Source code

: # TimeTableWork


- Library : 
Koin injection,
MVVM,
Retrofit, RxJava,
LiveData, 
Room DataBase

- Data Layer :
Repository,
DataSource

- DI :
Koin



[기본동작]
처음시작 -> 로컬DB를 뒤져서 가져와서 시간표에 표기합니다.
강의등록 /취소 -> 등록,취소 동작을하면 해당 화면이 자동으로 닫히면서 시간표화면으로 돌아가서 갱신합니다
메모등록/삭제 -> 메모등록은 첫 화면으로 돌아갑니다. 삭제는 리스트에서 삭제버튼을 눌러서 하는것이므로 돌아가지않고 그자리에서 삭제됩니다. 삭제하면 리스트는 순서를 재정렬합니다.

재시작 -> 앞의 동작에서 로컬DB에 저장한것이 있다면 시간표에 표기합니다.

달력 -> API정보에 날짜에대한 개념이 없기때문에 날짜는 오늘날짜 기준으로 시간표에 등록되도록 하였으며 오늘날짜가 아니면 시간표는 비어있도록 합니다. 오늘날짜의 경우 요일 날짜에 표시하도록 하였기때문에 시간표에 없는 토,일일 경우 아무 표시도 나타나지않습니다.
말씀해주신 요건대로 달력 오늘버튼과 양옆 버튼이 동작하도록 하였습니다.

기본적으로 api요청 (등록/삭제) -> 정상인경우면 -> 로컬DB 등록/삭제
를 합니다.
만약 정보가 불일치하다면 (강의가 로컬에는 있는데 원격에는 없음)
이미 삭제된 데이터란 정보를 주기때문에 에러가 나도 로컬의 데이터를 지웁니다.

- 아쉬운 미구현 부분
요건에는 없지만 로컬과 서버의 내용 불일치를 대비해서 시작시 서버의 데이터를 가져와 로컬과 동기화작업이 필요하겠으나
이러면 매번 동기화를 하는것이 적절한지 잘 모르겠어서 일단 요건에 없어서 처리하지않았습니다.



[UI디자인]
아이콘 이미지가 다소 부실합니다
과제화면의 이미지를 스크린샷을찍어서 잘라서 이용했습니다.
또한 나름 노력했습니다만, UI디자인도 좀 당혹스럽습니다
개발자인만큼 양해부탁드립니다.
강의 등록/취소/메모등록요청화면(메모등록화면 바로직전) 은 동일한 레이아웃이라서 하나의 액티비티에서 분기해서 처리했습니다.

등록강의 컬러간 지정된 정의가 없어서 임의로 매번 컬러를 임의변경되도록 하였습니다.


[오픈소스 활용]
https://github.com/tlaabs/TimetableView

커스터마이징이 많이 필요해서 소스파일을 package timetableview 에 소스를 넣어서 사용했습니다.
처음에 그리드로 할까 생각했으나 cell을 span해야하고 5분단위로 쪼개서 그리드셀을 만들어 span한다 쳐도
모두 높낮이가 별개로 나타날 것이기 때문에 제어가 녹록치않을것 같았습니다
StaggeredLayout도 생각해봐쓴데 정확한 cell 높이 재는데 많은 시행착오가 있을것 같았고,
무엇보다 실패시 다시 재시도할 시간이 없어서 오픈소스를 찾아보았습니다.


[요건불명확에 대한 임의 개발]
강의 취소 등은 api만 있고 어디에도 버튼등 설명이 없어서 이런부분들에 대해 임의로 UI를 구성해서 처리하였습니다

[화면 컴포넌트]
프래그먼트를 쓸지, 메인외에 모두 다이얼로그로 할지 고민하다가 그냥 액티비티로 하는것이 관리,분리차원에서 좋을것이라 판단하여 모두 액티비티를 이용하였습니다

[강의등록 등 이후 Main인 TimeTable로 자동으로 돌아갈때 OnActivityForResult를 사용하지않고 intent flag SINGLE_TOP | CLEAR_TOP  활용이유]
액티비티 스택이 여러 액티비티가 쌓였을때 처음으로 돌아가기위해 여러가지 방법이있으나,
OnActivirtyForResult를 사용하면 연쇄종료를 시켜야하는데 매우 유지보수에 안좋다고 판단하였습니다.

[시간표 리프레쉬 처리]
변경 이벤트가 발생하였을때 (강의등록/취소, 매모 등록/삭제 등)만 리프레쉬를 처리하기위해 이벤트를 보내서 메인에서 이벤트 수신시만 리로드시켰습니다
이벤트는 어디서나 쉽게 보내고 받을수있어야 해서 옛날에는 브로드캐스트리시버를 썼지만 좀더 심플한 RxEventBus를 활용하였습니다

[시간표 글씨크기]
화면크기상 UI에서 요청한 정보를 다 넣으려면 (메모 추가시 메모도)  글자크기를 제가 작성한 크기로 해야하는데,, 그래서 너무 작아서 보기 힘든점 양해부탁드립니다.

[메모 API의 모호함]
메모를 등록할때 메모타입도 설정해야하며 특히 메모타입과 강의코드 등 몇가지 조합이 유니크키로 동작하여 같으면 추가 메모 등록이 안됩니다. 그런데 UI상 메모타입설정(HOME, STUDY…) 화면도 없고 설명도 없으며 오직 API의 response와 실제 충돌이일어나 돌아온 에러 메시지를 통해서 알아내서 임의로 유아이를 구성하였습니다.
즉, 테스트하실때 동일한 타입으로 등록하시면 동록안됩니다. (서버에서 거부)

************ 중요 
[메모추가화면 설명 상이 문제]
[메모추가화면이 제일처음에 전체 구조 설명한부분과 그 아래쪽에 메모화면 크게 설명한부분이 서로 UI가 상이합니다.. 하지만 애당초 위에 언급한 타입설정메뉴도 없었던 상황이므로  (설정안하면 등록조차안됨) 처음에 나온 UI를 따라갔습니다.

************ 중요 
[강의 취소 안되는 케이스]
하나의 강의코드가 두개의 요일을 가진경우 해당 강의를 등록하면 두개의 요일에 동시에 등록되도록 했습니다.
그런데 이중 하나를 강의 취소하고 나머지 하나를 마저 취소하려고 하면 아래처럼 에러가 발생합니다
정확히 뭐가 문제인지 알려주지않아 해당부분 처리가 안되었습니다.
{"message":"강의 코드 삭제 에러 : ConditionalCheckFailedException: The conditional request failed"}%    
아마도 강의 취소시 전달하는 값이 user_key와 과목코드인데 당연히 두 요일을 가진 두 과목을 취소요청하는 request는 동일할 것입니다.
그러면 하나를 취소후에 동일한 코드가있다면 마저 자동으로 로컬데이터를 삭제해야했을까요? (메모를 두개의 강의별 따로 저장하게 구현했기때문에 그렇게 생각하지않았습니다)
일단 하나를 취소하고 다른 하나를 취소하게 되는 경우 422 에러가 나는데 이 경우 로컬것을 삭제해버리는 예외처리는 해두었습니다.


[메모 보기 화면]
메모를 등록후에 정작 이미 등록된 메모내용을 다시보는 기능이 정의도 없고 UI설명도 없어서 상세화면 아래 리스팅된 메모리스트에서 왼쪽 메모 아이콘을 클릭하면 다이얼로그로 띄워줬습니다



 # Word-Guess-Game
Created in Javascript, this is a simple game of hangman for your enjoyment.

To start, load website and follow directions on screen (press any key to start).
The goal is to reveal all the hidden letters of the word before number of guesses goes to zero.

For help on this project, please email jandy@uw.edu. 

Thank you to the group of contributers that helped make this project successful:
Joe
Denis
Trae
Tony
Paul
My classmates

Assignment >>
Your reply should hold all the lines from the listing above in which "project" appears.

Task response >>
For help on this project, please email jandy@uw.edu. 
Thank you to the group of contributers that helped make this project successful:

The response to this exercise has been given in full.